Some of the more common special issues include dissipated assets, the retirement of debt and real estate valuation.

Dissipated assets

The assumption on dissipated assets is where the taxpayer has unnecessarily spent monies received on the sale of assets that could have otherwise been used in the satisfaction of your tax debt.  For example, let’s say you sold a piece of property and used the proceeds in the payment of tuition for the education of your child. You may consider the use of the money to be of greater importance than the satisfaction of tax debt you may owe. Similarly, you may be of the incorrect assumption that if you spend your available cash, there would be nothing available to the IRS and you would not have to pay.

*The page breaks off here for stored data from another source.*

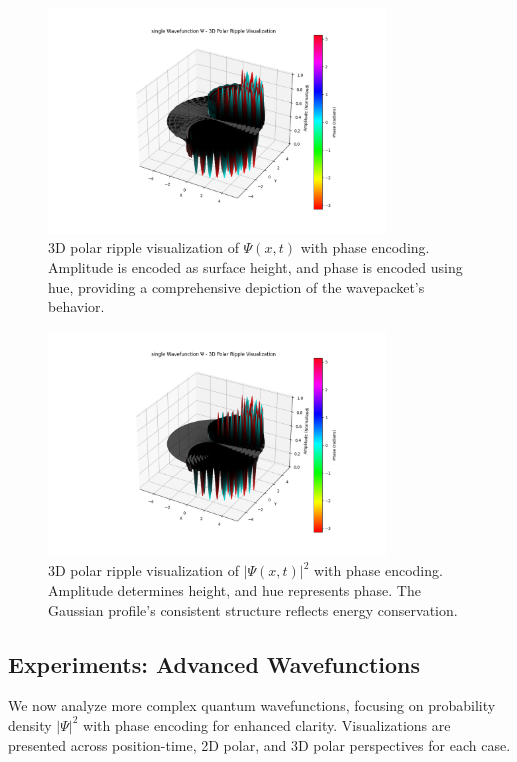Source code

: \documentclass[12pt]{article}
\begin{document}
\begin{figure}[H]
    \centering
    \includegraphics[width=0.8\textwidth]{images/single_wavefunction_3d_polar_with_phase.png}
    \caption{3D polar ripple visualization of \(\Psi(x,t)\) with phase encoding. Amplitude is encoded as surface height, and phase is encoded using hue, providing a comprehensive depiction of the wavepacket's behavior.}
    \label{fig:single_3d_polar}
\end{figure}

\begin{figure}[H]
    \centering
    \includegraphics[width=0.8\textwidth]{images/single_wavefunction_3d_polar_probability_density_with_phase.png}
    \caption{3D polar ripple visualization of \(|\Psi(x,t)|^2\) with phase encoding. Amplitude determines height, and hue represents phase. The Gaussian profile's consistent structure reflects energy conservation.}
    \label{fig:single_3d_polar_density}
\end{figure}

\subsection{Experiments: Advanced Wavefunctions}
We now analyze more complex quantum wavefunctions, focusing on probability density \(|\Psi|^2\) with phase encoding for enhanced clarity. Visualizations are presented across position-time, 2D polar, and 3D polar perspectives for each case.
\end{document}
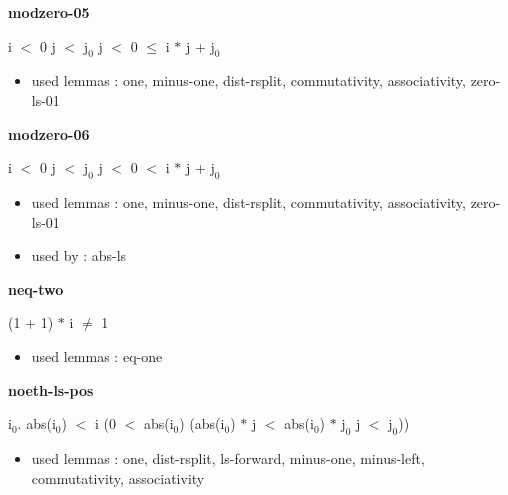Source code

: \documentclass[a4paper]{article}
\begin{document}
\medskip

\bigskip

{\large\bf modzero-05}

\medskip

 \Fol i $<$ 0 \And j $<$ $\mbox{j}_{0}$ \And j $<$ 0  $\le$ i $*$ j + $\mbox{j}_{0}$

\begin{itemize}


\item       used lemmas  : one, minus-one, dist-rsplit, commutativity, associativity, zero-ls-01

\end{itemize}

\medskip

\bigskip

{\large\bf modzero-06}

\medskip

 \Fol i $<$ 0 \And j $<$ $\mbox{j}_{0}$ \And j $<$ 0  $<$ i $*$ j + $\mbox{j}_{0}$

\begin{itemize}


\item       used lemmas  : one, minus-one, dist-rsplit, commutativity, associativity, zero-ls-01
\item       used by      : abs-ls

\end{itemize}

\medskip

\bigskip

{\large\bf neq-two}

\medskip

 \Fol (1 + 1) $*$ i $\neq$ 1

\begin{itemize}


\item       used lemmas  : eq-one

\end{itemize}

\medskip

\bigskip

{\large\bf noeth-ls-pos}

\medskip

 \Fol \All $\mbox{i}_{0}$. abs($\mbox{i}_{0}$) $<$ i \Imp (0 $<$ abs($\mbox{i}_{0}$) \Imp (abs($\mbox{i}_{0}$) $*$ j $<$ abs($\mbox{i}_{0}$) $*$ $\mbox{j}_{0}$ \Equiv j $<$ $\mbox{j}_{0}$))

\begin{itemize}


\item       used lemmas  : one, dist-rsplit, ls-forward, minus-one, minus-left, commutativity, associativity

\end{itemize}
\end{document}
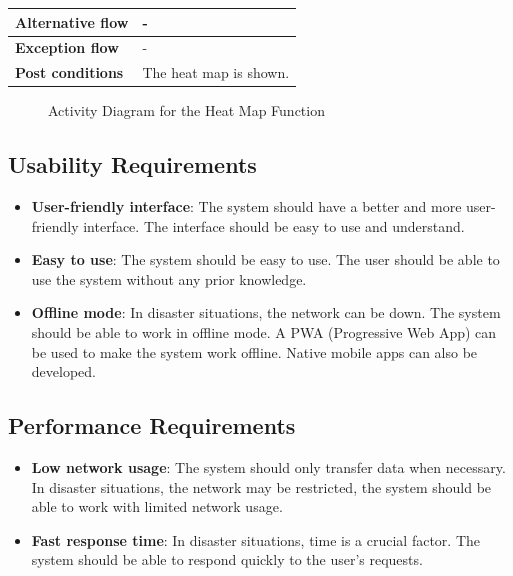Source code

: \documentclass[a4paper]{article}
\begin{document}
\begin{table}[H]
{\begin{tabular}{|l|l|}
            \textbf{Alternative flow} & - \\\hline
            \textbf{Exception flow}   & -                                                                                                                                                                                                              \\ \hline
            \textbf{Post conditions}  & The heat map is shown. \\ \hline
            \end{tabular}%
            }
        \end{table}
        \begin{figure}[H]
            \centering
            
            \caption{Activity Diagram for the Heat Map Function}
        \end{figure}
        \vspace{1cm}

        \subsection{Usability Requirements}
    
        \begin{itemize}
            \item \textbf{User-friendly interface}: The system should have a better and more user-friendly interface. The interface should be easy to use and understand.
            \item \textbf{Easy to use}: The system should be easy to use. The user should be able to use the system without any prior knowledge.
            \item \textbf{Offline mode}: In disaster situations, the network can be down. The system should be able to work in offline mode. A PWA (Progressive Web App) can be used to make the system work offline. Native mobile apps can also be developed.
        \end{itemize}
        
        \subsection{Performance Requirements}
        
        \begin{itemize}
            \item \textbf{Low network usage}: The system should only transfer data when necessary. In disaster situations, the network may be restricted, the system should be able to work with limited network usage.
            \item \textbf{Fast response time}: In disaster situations, time is a crucial factor. The system should be able to respond quickly to the user's requests.
        \end{itemize}
        
\end{document}
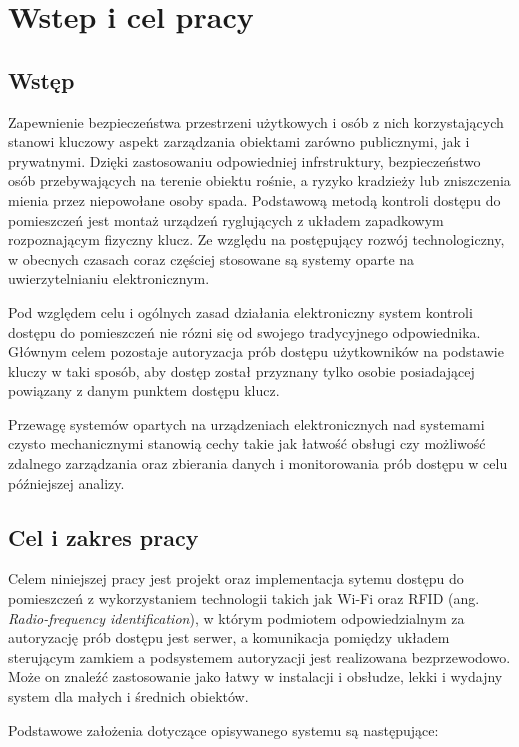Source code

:\chapter{Wstep i cel pracy}

	\section{Wstęp}

		Zapewnienie bezpieczeństwa przestrzeni użytkowych i osób z nich korzystających stanowi kluczowy aspekt zarządzania obiektami zarówno publicznymi, jak i prywatnymi. Dzięki zastosowaniu odpowiedniej infrstruktury, bezpieczeństwo osób przebywających na terenie obiektu rośnie, a ryzyko kradzieży lub zniszczenia mienia przez niepowołane osoby spada. Podstawową metodą kontroli dostępu do pomieszczeń jest montaż urządzeń ryglujących z układem zapadkowym rozpoznającym fizyczny klucz. Ze względu na postępujący rozwój technologiczny, w obecnych czasach coraz częściej stosowane są systemy oparte na uwierzytelnianiu elektronicznym.

		Pod względem celu i ogólnych zasad działania elektroniczny system kontroli dostępu do pomieszczeń nie rózni się od swojego tradycyjnego odpowiednika. Głównym celem pozostaje autoryzacja prób dostępu użytkowników na podstawie kluczy w taki sposób, aby dostęp został przyznany tylko osobie posiadającej powiązany z danym punktem dostępu klucz.

		Przewagę systemów opartych na urządzeniach elektronicznych nad systemami czysto mechanicznymi stanowią cechy takie jak łatwość obsługi czy możliwość zdalnego zarządzania oraz zbierania danych i monitorowania prób dostępu w celu późniejszej analizy.

	\section{Cel i zakres pracy}

		Celem niniejszej pracy jest projekt oraz implementacja sytemu dostępu do pomieszczeń z wykorzystaniem technologii takich jak Wi-Fi oraz RFID (ang. \textit{Radio-frequency identification}), w którym podmiotem odpowiedzialnym za autoryzację prób dostępu jest serwer, a komunikacja pomiędzy układem sterującym zamkiem a podsystemem autoryzacji jest realizowana bezprzewodowo. Może on znaleźć zastosowanie jako łatwy w instalacji i obsłudze, lekki i wydajny system dla małych i średnich obiektów.

		Podstawowe założenia dotyczące opisywanego systemu są następujące:

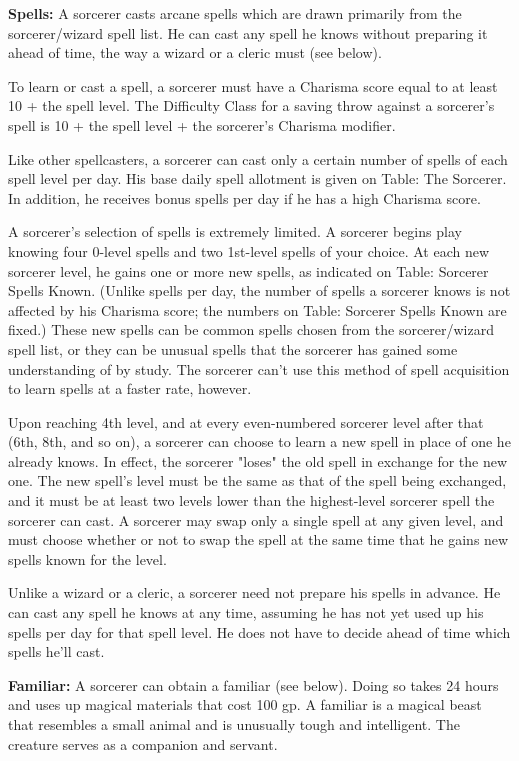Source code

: \textbf{Spells:} A sorcerer casts arcane spells which are drawn primarily from 
the sorcerer/wizard spell list. He can cast any spell he knows without preparing 
it ahead of time, the way a wizard or a cleric must (see below).

To learn or cast a spell, a sorcerer must have a Charisma score equal to at least 
10 + the spell level. The Difficulty Class for a saving throw against a sorcerer's 
spell is 10 + the spell level + the sorcerer's Charisma modifier.

Like other spellcasters, a sorcerer can cast only a certain number of spells of 
each spell level per day. His base daily spell allotment is given on Table: The 
Sorcerer. In addition, he receives bonus spells per day if he has a high Charisma 
score.

A sorcerer's selection of spells is extremely limited. A sorcerer begins play knowing 
four 0-level spells and two 1st-level spells of your choice. At each new sorcerer 
level, he gains one or more new spells, as indicated on Table: Sorcerer Spells 
Known. (Unlike spells per day, the number of spells a sorcerer knows is not affected 
by his Charisma score; the numbers on Table: Sorcerer Spells Known are fixed.) 
These new spells can be common spells chosen from the sorcerer/wizard spell list, 
or they can be unusual spells that the sorcerer has gained some understanding of 
by study. The sorcerer can't use this method of spell acquisition to learn spells 
at a faster rate, however.

Upon reaching 4th level, and at every even-numbered sorcerer level after that (6th, 
8th, and so on), a sorcerer can choose to learn a new spell in place of one he 
already knows. In effect, the sorcerer "loses" the old spell in exchange for 
the new one. The new spell's level must be the same as that of the spell being 
exchanged, and it must be at least two levels lower than the highest-level sorcerer 
spell the sorcerer can cast. A sorcerer may swap only a single spell at any given 
level, and must choose whether or not to swap the spell at the same time that he 
gains new spells known for the level.

Unlike a wizard or a cleric, a sorcerer need not prepare his spells in advance. 
He can cast any spell he knows at any time, assuming he has not yet used up his 
spells per day for that spell level. He does not have to decide ahead of time which 
spells he'll cast.

\textbf{Familiar:} A sorcerer can obtain a familiar (see below). Doing so takes 
24 hours and uses up magical materials that cost 100 gp. A familiar is a magical 
beast that resembles a small animal and is unusually tough and intelligent. The 
creature serves as a companion and servant.

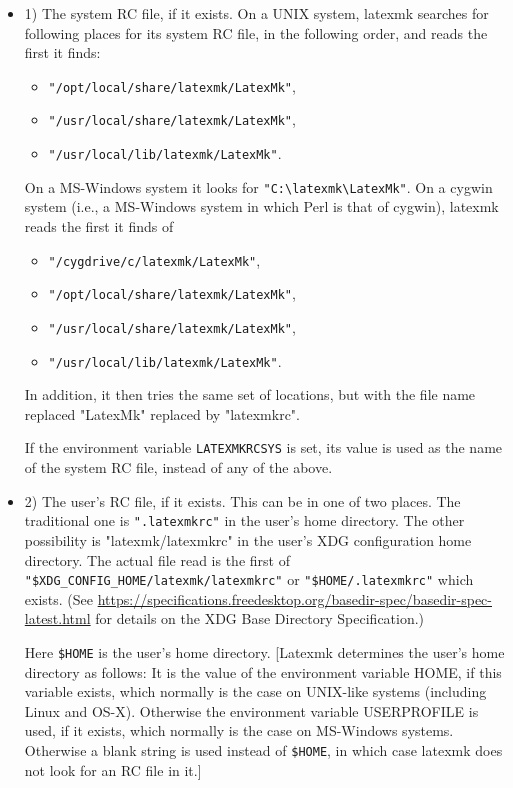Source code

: \begin{itemize}
	\item 1) The system RC file, if it exists.
On a UNIX system, latexmk searches for following places for its system RC file, in the following order, and reads the first it finds:
\begin{itemize}
  \item \verb|"/opt/local/share/latexmk/LatexMk"|,
  \item \verb|"/usr/local/share/latexmk/LatexMk"|,
  \item \verb|"/usr/local/lib/latexmk/LatexMk"|.
\end{itemize}

On a MS-Windows system it looks for \verb|"C:\latexmk\LatexMk"|.  On a cygwin
system (i.e., a MS-Windows system in which Perl is  that of
cygwin), latexmk reads the first it finds of

\begin{itemize}
  \item \verb|"/cygdrive/c/latexmk/LatexMk"|,
  \item \verb|"/opt/local/share/latexmk/LatexMk"|,
  \item \verb|"/usr/local/share/latexmk/LatexMk"|,
  \item \verb|"/usr/local/lib/latexmk/LatexMk"|.
\end{itemize}

In addition, it then tries the same set of locations, but with the file
name replaced "LatexMk" replaced by "latexmkrc".

If the environment variable \verb|LATEXMKRCSYS| is set, its value is  used  as
the name of the system RC file, instead of any of the above.

	\item 2) The user's RC file, if it exists.  This can be in one of two places.
The traditional one is \verb|".latexmkrc"| in the user's home
directory.   The other  possibility  is "latexmk/latexmkrc" in
the user's XDG configuration home directory.  The actual file
read is the first  of
\verb|"$XDG_CONFIG_HOME/latexmk/latexmkrc"|  or
\verb|"$HOME/.latexmkrc"| which exists.  (See
\url{https://specifications.freedesktop.org/basedir-spec/basedir-spec-latest.html}
for details on the XDG Base Directory Specification.)

Here  \verb|$HOME|  is  the  user's  home  directory.  [Latexmk determines the
user's home directory as follows:  It is the value of  the
environment variable  HOME,  if this variable exists, which
normally is the case on UNIX-like systems (including Linux and
OS-X).  Otherwise  the  environment  variable USERPROFILE is
used, if it exists, which normally is the case on MS-Windows
systems. Otherwise a blank string is used instead of \verb|$HOME|, in
which case latexmk does not look for an RC file in it.]


\end{itemize}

Unfortunately, this is often not the case. In such cases, where the IRS can assert that you’ve unnecessarily spent or somehow squandered the money, the IRS will treat the proceeds as if the asset sale had never existed and the assets are currently available in evaluating the collection potential, or what you have available in the satisfaction of your tax debt to the IRS.

Retired Debt

Retired debt is where the taxpayer uses monies on the payment of other liabilities rather than the payment of tax debt.  For example, where a taxpayer who uses proceeds to pay off a car loan rather than pay the tax debt, the IRS will view this the payment of the debt as if the car loan and proceeds were still available in evaluation the collection potential, or what you have available to satisfy your tax debt.

Valuation of Real Estate

Taxpayers will often be asked by the IRS to take an equity loan from real estate holdings, including their residence, to make money available to satisfy outstanding tax debt. This is a method by which the IRS can shift the debt burden to other third parties, such as banks, for tax debt you may owe, where the IRS believes you have sufficient equity in your home, or other real estate, necessary to pay your taxes.

Other Issues

There are many other complex issues to be equally considered in structuring an acceptable or successful offer-in-compromise. For this and other reasons, it is recommended that you obtain professional representation by a skilled, experienced professional who can assist you in reviewing your options and structuring agreements that meet the qualifications you will need and have a high likelihood of acceptance.